EXERCISE
Start at the line in the entries below that contains "[91]: 宣州白石：宣州，", stop at the line that contains "[95]: 无盐：即钟离春。", and output exactly the lines in that span, both ends included.

*** Opening of AVAILABLE RECORDS ***

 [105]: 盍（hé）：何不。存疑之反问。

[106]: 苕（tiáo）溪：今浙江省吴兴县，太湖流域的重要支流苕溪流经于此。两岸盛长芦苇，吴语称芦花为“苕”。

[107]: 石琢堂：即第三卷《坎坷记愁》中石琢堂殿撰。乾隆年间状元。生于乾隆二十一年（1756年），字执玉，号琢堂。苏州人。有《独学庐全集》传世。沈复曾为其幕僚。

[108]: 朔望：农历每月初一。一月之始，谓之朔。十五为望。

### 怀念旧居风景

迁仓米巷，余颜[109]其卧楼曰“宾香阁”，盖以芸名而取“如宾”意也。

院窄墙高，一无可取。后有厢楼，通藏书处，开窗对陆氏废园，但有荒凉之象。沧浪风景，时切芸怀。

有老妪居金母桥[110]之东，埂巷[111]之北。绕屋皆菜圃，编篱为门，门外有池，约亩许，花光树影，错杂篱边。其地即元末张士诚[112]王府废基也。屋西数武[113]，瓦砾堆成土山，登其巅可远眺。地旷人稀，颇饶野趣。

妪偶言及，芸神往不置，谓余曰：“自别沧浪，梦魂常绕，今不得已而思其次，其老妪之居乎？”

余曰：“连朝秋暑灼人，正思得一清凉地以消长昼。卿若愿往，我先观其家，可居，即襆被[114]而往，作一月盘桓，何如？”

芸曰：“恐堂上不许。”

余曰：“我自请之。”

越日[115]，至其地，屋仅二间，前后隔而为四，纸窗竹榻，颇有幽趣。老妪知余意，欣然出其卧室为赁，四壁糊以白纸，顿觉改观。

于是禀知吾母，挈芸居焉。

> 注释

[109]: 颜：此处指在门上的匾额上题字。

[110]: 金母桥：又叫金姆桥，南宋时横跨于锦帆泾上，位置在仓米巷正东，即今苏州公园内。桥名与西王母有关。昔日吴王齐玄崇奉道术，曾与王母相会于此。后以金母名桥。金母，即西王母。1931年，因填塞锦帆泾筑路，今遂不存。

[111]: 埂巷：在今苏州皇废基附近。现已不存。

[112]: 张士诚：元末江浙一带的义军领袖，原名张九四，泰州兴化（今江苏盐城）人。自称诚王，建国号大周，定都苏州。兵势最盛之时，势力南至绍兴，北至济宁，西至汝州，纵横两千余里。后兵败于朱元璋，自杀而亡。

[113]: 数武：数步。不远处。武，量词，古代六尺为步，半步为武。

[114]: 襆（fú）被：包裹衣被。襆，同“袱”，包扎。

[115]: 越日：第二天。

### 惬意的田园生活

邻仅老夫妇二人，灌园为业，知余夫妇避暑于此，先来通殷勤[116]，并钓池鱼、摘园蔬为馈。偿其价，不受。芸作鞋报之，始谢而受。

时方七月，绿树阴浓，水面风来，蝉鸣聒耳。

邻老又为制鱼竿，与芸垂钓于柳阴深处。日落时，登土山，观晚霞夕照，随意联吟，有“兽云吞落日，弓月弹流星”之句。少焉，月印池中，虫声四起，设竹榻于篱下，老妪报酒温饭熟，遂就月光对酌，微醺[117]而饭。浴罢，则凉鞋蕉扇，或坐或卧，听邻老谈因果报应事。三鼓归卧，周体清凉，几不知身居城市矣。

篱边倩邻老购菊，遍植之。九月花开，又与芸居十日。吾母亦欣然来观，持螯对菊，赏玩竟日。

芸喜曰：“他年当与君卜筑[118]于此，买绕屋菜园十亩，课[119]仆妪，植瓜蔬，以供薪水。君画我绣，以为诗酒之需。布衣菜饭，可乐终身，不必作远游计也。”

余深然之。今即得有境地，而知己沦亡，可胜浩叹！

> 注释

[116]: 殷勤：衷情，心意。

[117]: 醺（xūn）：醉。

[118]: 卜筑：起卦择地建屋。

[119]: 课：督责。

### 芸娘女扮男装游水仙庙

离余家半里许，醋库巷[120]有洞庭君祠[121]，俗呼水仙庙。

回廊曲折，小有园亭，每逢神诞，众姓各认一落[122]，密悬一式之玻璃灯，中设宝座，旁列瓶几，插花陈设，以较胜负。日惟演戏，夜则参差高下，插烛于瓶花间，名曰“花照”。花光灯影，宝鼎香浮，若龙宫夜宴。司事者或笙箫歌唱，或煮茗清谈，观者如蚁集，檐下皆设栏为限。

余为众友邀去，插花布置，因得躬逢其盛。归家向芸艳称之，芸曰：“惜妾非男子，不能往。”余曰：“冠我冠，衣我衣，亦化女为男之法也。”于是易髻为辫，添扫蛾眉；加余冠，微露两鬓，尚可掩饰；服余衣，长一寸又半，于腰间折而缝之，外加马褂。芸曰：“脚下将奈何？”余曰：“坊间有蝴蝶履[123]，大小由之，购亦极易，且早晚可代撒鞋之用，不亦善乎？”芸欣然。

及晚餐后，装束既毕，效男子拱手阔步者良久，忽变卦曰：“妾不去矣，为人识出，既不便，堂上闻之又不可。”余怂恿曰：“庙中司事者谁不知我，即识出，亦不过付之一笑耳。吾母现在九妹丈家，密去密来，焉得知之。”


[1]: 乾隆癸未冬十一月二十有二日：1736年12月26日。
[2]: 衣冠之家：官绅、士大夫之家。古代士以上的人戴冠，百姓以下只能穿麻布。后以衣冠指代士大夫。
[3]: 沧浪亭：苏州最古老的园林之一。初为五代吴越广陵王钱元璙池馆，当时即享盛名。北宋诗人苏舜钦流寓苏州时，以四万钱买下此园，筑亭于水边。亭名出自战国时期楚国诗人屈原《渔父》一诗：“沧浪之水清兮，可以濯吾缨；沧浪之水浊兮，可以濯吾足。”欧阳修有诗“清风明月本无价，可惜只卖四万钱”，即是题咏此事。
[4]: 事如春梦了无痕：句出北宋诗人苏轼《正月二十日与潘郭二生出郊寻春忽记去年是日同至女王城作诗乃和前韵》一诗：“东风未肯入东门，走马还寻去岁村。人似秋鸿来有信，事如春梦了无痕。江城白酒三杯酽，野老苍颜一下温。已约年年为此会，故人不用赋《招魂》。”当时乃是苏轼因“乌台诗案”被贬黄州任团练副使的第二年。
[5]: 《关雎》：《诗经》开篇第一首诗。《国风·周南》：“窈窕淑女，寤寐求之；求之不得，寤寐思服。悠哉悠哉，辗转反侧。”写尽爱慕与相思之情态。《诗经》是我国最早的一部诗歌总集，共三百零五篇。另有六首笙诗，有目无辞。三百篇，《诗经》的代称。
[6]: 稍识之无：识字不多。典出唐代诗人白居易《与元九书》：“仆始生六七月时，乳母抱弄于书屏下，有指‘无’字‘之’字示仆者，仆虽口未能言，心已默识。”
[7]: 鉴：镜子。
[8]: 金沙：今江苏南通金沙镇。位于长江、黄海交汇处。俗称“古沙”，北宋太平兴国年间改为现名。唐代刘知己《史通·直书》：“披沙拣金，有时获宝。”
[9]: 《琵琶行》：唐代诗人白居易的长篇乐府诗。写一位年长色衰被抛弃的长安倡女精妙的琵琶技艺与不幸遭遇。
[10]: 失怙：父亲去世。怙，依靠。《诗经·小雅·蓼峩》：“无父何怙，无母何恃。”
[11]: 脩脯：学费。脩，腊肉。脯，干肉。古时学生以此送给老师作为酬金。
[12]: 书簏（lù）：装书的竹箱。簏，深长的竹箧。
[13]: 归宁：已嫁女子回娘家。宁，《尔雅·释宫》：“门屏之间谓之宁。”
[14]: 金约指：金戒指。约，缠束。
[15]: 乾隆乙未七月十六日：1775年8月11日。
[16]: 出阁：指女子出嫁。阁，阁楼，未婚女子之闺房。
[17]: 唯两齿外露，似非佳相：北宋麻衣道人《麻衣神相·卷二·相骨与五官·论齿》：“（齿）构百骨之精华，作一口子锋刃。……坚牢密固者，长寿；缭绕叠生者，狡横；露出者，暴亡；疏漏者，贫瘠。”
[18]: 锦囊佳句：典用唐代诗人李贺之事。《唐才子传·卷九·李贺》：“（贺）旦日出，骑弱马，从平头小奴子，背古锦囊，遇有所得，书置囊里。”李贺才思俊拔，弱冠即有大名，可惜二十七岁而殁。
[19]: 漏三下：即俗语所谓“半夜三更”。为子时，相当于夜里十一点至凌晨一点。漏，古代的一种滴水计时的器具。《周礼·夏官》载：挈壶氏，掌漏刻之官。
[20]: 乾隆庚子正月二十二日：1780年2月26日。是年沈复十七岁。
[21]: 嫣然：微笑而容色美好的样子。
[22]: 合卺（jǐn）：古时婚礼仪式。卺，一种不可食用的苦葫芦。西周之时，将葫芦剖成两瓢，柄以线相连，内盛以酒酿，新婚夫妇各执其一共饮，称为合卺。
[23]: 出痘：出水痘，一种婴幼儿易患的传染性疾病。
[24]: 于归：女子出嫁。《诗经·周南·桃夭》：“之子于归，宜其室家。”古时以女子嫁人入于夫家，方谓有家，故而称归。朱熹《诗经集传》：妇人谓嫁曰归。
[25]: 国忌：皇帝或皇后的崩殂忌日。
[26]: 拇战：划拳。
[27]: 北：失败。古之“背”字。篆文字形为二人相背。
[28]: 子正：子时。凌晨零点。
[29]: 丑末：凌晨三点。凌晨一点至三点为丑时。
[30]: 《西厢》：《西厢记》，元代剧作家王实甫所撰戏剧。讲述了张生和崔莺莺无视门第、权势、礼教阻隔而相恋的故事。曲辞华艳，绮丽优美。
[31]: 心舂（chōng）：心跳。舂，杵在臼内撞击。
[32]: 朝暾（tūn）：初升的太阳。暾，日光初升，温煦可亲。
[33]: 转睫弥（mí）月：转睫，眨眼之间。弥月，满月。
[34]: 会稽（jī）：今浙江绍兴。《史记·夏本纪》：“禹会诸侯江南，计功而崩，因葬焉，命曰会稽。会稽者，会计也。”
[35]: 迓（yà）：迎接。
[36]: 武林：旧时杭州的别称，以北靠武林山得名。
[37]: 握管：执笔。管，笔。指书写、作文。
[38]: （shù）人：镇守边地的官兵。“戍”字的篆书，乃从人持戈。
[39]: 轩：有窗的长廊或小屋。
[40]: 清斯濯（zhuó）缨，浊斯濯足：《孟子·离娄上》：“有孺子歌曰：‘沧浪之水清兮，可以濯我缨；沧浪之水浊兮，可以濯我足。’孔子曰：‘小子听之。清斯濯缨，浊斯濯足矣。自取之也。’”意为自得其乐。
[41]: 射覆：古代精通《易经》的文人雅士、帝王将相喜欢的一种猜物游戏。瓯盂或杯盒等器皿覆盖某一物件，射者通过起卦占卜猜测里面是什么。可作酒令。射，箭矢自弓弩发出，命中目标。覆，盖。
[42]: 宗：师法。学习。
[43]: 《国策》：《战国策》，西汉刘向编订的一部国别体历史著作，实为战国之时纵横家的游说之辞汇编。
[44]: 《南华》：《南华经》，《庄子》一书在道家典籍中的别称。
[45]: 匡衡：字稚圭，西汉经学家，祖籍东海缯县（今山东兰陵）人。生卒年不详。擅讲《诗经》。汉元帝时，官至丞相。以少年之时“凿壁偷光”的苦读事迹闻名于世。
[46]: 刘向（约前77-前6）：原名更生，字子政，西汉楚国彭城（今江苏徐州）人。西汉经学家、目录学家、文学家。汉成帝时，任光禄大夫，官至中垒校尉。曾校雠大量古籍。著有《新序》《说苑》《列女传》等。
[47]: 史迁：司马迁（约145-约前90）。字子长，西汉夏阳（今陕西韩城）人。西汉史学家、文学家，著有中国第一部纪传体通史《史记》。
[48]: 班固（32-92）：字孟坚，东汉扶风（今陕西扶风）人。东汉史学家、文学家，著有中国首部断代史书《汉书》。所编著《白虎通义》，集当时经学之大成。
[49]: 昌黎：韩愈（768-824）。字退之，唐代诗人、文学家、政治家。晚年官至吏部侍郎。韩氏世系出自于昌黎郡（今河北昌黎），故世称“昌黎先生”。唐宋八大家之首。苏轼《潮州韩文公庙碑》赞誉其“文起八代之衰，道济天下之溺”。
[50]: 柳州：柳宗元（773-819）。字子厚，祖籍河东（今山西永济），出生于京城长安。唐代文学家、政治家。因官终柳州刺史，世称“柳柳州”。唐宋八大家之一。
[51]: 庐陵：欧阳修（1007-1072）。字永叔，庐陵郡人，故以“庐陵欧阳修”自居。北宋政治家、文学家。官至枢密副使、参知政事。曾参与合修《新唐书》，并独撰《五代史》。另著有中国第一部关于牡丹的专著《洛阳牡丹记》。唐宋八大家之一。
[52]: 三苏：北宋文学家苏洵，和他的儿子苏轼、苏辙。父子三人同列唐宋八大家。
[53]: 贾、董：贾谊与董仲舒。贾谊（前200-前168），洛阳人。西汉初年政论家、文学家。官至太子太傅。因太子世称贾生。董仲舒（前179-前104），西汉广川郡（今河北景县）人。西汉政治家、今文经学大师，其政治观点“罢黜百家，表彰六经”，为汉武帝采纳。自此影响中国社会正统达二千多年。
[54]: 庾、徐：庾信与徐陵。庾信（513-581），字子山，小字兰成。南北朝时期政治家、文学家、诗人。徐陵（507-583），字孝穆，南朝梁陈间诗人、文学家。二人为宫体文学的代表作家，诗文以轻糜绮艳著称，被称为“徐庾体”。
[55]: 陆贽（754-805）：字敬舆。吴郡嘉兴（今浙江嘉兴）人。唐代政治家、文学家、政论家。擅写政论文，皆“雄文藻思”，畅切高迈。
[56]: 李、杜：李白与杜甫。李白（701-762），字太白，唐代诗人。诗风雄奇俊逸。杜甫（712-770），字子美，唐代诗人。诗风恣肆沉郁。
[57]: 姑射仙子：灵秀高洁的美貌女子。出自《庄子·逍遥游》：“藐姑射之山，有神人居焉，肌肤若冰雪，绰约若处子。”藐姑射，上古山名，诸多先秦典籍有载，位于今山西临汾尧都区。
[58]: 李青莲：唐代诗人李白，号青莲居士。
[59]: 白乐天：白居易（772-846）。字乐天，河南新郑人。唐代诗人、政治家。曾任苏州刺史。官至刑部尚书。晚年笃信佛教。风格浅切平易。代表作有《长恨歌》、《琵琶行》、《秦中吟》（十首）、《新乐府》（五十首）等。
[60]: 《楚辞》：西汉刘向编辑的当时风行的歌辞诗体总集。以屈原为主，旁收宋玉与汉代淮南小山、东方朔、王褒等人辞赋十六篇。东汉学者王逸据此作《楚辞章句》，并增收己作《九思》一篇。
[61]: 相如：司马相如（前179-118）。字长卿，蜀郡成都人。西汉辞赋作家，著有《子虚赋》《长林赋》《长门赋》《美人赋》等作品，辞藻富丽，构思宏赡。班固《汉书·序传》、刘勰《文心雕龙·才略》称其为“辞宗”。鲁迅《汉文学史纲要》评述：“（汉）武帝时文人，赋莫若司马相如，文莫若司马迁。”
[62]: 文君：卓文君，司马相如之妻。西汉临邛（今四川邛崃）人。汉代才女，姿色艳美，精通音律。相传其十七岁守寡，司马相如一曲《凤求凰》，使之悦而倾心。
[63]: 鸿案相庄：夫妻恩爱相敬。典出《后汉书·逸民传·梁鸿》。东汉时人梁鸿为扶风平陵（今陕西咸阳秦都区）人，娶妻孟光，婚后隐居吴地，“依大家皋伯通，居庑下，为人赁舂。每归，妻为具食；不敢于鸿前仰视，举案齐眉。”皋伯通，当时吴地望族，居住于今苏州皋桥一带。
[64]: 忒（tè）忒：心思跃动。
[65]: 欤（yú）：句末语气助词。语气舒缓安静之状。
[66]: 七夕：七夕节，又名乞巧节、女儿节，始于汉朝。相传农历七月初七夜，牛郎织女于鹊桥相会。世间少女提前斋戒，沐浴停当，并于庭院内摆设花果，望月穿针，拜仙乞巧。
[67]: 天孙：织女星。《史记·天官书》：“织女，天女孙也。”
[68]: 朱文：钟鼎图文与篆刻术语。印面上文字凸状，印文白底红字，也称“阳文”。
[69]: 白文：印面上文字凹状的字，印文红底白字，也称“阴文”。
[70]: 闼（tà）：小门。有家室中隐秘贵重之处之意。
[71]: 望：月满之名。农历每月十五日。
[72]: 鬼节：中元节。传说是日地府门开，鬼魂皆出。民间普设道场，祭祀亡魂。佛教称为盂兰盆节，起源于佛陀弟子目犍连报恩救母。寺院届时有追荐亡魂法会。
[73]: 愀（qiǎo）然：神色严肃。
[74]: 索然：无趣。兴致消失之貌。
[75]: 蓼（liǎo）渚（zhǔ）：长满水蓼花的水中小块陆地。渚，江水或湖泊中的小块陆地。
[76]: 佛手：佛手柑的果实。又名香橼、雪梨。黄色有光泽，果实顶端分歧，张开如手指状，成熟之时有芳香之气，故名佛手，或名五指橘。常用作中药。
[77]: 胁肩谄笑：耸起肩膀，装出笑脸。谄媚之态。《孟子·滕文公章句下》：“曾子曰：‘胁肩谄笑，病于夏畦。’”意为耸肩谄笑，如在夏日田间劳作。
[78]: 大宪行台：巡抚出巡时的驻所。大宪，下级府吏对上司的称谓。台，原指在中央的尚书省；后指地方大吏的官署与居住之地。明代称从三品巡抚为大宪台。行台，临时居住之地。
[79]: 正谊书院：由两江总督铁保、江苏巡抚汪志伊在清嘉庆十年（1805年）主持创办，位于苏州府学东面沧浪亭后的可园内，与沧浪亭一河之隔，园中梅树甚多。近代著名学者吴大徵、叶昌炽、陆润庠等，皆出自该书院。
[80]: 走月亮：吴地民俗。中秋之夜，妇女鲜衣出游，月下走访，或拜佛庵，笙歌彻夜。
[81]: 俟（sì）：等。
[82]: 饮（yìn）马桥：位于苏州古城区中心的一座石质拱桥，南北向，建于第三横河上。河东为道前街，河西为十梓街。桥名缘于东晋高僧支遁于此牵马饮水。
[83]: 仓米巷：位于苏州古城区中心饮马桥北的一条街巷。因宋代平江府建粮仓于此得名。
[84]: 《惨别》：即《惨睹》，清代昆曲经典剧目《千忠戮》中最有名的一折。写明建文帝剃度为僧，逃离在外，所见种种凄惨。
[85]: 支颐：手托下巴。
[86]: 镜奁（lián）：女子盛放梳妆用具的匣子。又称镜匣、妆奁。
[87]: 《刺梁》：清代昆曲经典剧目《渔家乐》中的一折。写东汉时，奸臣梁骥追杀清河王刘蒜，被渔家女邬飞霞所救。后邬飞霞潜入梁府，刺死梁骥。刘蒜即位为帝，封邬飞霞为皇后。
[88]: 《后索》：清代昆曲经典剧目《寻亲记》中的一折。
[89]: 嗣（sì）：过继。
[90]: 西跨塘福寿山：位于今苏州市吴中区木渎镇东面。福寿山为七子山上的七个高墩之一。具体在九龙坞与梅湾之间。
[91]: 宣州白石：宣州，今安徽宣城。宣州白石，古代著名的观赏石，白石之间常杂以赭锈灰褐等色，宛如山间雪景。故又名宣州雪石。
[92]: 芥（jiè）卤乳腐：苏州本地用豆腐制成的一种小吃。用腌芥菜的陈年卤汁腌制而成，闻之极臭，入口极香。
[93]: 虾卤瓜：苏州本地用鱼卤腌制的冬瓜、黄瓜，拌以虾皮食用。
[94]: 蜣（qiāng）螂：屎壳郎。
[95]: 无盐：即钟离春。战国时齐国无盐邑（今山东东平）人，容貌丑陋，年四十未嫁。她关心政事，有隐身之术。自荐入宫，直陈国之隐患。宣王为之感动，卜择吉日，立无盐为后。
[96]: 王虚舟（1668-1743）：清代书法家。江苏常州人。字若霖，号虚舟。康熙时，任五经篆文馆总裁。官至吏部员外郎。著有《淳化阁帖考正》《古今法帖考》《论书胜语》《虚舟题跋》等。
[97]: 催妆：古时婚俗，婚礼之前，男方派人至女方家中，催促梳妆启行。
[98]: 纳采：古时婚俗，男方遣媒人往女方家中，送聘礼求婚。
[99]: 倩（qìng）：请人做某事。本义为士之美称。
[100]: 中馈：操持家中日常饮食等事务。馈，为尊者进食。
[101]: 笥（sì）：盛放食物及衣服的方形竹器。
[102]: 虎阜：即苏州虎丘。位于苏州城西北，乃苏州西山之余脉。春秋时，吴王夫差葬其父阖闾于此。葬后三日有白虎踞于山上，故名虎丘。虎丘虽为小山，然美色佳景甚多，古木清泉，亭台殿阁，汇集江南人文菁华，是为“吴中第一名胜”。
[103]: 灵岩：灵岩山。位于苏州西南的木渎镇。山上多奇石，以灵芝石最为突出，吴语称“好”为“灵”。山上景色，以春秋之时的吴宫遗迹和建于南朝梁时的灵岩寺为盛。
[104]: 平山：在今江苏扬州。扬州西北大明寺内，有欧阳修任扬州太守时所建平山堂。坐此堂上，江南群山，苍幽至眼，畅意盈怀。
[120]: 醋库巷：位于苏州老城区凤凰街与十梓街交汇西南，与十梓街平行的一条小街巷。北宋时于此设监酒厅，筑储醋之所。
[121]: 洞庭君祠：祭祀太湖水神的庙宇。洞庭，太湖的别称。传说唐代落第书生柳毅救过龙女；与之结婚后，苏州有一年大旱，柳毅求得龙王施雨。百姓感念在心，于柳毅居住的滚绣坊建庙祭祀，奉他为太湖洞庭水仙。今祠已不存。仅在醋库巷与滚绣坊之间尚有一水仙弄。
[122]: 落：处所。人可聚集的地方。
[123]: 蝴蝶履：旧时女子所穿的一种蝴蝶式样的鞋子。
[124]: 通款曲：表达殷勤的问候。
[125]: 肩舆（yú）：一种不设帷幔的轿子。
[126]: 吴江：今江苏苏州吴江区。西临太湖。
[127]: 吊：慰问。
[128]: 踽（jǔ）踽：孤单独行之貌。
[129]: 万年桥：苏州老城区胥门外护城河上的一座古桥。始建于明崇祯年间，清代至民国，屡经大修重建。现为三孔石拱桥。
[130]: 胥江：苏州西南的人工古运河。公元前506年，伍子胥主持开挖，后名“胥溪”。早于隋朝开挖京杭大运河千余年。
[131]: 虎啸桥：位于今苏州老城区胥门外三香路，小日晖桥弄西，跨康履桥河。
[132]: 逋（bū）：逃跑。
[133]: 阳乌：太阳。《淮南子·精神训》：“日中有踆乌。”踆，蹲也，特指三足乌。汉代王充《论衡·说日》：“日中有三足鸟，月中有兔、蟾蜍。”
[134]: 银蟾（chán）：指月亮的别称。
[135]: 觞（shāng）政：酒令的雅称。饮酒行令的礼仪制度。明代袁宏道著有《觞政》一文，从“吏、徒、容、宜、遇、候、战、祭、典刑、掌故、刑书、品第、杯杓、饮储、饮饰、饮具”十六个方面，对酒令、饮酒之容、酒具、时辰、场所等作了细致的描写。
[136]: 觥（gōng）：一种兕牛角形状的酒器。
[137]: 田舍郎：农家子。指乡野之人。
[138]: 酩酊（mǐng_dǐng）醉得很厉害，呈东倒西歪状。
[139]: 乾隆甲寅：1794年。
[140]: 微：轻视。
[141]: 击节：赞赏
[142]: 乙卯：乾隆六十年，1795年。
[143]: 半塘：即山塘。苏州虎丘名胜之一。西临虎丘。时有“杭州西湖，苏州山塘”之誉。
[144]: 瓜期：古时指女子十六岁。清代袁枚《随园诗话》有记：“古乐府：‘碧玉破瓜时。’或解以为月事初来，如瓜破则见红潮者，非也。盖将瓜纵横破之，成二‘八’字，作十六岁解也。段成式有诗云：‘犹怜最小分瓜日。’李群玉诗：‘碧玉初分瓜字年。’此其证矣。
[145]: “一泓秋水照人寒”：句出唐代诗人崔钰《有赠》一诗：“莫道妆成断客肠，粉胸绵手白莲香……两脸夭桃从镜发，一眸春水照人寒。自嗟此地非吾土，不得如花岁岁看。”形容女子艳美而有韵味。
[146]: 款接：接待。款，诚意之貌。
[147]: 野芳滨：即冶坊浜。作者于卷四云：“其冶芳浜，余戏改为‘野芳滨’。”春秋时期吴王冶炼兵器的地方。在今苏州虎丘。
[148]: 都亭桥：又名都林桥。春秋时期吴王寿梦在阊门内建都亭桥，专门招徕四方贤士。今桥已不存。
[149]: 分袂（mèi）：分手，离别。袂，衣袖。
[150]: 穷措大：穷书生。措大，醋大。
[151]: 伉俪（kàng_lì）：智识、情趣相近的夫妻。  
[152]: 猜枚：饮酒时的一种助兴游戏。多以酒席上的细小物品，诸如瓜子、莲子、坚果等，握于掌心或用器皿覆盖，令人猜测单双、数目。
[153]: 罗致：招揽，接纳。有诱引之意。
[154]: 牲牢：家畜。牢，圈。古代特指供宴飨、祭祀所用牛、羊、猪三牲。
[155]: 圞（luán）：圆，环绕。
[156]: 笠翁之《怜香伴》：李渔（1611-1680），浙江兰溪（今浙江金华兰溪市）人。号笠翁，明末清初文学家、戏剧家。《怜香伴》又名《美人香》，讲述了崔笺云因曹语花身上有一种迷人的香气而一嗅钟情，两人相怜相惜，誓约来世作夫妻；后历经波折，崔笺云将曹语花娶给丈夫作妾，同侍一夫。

*** Close of AVAILABLE RECORDS ***

EXERCISE RESPONSE
[91]: 宣州白石：宣州，今安徽宣城。宣州白石，古代著名的观赏石，白石之间常杂以赭锈灰褐等色，宛如山间雪景。故又名宣州雪石。
[92]: 芥（jiè）卤乳腐：苏州本地用豆腐制成的一种小吃。用腌芥菜的陈年卤汁腌制而成，闻之极臭，入口极香。
[93]: 虾卤瓜：苏州本地用鱼卤腌制的冬瓜、黄瓜，拌以虾皮食用。
[94]: 蜣（qiāng）螂：屎壳郎。
[95]: 无盐：即钟离春。战国时齐国无盐邑（今山东东平）人，容貌丑陋，年四十未嫁。她关心政事，有隐身之术。自荐入宫，直陈国之隐患。宣王为之感动，卜择吉日，立无盐为后。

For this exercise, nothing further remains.